TASK DESCRIPTION.
Only an exact repetition of the entries will do.

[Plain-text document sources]
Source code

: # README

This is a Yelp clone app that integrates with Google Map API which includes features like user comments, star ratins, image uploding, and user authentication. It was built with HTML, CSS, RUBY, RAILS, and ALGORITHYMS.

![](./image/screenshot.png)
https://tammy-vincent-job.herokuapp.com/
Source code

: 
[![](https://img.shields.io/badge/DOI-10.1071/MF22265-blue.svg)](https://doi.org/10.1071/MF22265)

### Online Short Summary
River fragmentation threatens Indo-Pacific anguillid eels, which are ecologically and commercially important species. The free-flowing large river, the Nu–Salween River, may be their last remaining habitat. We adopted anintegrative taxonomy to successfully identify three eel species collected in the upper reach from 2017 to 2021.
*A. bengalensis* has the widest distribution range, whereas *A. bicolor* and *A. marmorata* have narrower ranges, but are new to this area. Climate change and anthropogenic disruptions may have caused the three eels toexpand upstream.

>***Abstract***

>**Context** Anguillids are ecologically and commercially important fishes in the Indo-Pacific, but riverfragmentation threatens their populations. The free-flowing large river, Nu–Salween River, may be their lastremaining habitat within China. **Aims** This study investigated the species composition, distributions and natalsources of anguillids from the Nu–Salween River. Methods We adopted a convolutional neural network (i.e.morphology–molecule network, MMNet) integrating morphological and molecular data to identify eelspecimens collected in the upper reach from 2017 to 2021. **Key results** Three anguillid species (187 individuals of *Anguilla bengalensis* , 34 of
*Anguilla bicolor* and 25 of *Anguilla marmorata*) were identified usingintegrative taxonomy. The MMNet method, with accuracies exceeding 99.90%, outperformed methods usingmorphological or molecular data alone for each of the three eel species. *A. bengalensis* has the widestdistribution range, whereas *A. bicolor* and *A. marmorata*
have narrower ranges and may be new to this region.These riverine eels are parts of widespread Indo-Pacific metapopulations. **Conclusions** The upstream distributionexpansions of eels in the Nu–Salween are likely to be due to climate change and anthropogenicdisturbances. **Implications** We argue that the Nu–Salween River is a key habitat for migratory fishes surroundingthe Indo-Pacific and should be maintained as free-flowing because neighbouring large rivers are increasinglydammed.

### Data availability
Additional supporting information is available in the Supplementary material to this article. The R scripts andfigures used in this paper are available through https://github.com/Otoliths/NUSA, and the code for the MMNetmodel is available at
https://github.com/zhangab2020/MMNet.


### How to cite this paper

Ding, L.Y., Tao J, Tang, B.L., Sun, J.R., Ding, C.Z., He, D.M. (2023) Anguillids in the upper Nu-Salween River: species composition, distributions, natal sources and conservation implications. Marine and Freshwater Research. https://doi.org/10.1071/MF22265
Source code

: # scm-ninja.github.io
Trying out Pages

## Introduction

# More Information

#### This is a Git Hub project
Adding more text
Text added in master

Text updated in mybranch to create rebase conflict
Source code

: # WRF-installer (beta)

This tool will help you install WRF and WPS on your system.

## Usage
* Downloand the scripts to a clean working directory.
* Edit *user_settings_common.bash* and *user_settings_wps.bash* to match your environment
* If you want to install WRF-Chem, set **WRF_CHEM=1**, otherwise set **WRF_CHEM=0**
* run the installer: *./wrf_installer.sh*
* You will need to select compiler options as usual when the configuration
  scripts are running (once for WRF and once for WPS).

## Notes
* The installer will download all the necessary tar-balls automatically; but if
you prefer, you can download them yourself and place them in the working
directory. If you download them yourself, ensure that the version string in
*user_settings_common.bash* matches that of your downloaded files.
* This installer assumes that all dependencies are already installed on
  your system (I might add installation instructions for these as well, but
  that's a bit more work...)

RESPONSE AREA.
Source code

: # README

This is a Yelp clone app that integrates with Google Map API which includes features like user comments, star ratins, image uploding, and user authentication. It was built with HTML, CSS, RUBY, RAILS, and ALGORITHYMS.

![](./image/screenshot.png)
https://tammy-vincent-job.herokuapp.com/
Source code

: 
[![](https://img.shields.io/badge/DOI-10.1071/MF22265-blue.svg)](https://doi.org/10.1071/MF22265)

### Online Short Summary
River fragmentation threatens Indo-Pacific anguillid eels, which are ecologically and commercially important species. The free-flowing large river, the Nu–Salween River, may be their last remaining habitat. We adopted anintegrative taxonomy to successfully identify three eel species collected in the upper reach from 2017 to 2021.
*A. bengalensis* has the widest distribution range, whereas *A. bicolor* and *A. marmorata* have narrower ranges, but are new to this area. Climate change and anthropogenic disruptions may have caused the three eels toexpand upstream.

>***Abstract***

>**Context** Anguillids are ecologically and commercially important fishes in the Indo-Pacific, but riverfragmentation threatens their populations. The free-flowing large river, Nu–Salween River, may be their lastremaining habitat within China. **Aims** This study investigated the species composition, distributions and natalsources of anguillids from the Nu–Salween River. Methods We adopted a convolutional neural network (i.e.morphology–molecule network, MMNet) integrating morphological and molecular data to identify eelspecimens collected in the upper reach from 2017 to 2021. **Key results** Three anguillid species (187 individuals of *Anguilla bengalensis* , 34 of
*Anguilla bicolor* and 25 of *Anguilla marmorata*) were identified usingintegrative taxonomy. The MMNet method, with accuracies exceeding 99.90%, outperformed methods usingmorphological or molecular data alone for each of the three eel species. *A. bengalensis* has the widestdistribution range, whereas *A. bicolor* and *A. marmorata*
have narrower ranges and may be new to this region.These riverine eels are parts of widespread Indo-Pacific metapopulations. **Conclusions** The upstream distributionexpansions of eels in the Nu–Salween are likely to be due to climate change and anthropogenicdisturbances. **Implications** We argue that the Nu–Salween River is a key habitat for migratory fishes surroundingthe Indo-Pacific and should be maintained as free-flowing because neighbouring large rivers are increasinglydammed.

### Data availability
Additional supporting information is available in the Supplementary material to this article. The R scripts andfigures used in this paper are available through https://github.com/Otoliths/NUSA, and the code for the MMNetmodel is available at
https://github.com/zhangab2020/MMNet.


### How to cite this paper

Ding, L.Y., Tao J, Tang, B.L., Sun, J.R., Ding, C.Z., He, D.M. (2023) Anguillids in the upper Nu-Salween River: species composition, distributions, natal sources and conservation implications. Marine and Freshwater Research. https://doi.org/10.1071/MF22265
Source code

: # scm-ninja.github.io
Trying out Pages

## Introduction

# More Information

#### This is a Git Hub project
Adding more text
Text added in master

Text updated in mybranch to create rebase conflict
Source code

: # WRF-installer (beta)

This tool will help you install WRF and WPS on your system.

## Usage
* Downloand the scripts to a clean working directory.
* Edit *user_settings_common.bash* and *user_settings_wps.bash* to match your environment
* If you want to install WRF-Chem, set **WRF_CHEM=1**, otherwise set **WRF_CHEM=0**
* run the installer: *./wrf_installer.sh*
* You will need to select compiler options as usual when the configuration
  scripts are running (once for WRF and once for WPS).

## Notes
* The installer will download all the necessary tar-balls automatically; but if
you prefer, you can download them yourself and place them in the working
directory. If you download them yourself, ensure that the version string in
*user_settings_common.bash* matches that of your downloaded files.
* This installer assumes that all dependencies are already installed on
  your system (I might add installation instructions for these as well, but
  that's a bit more work...)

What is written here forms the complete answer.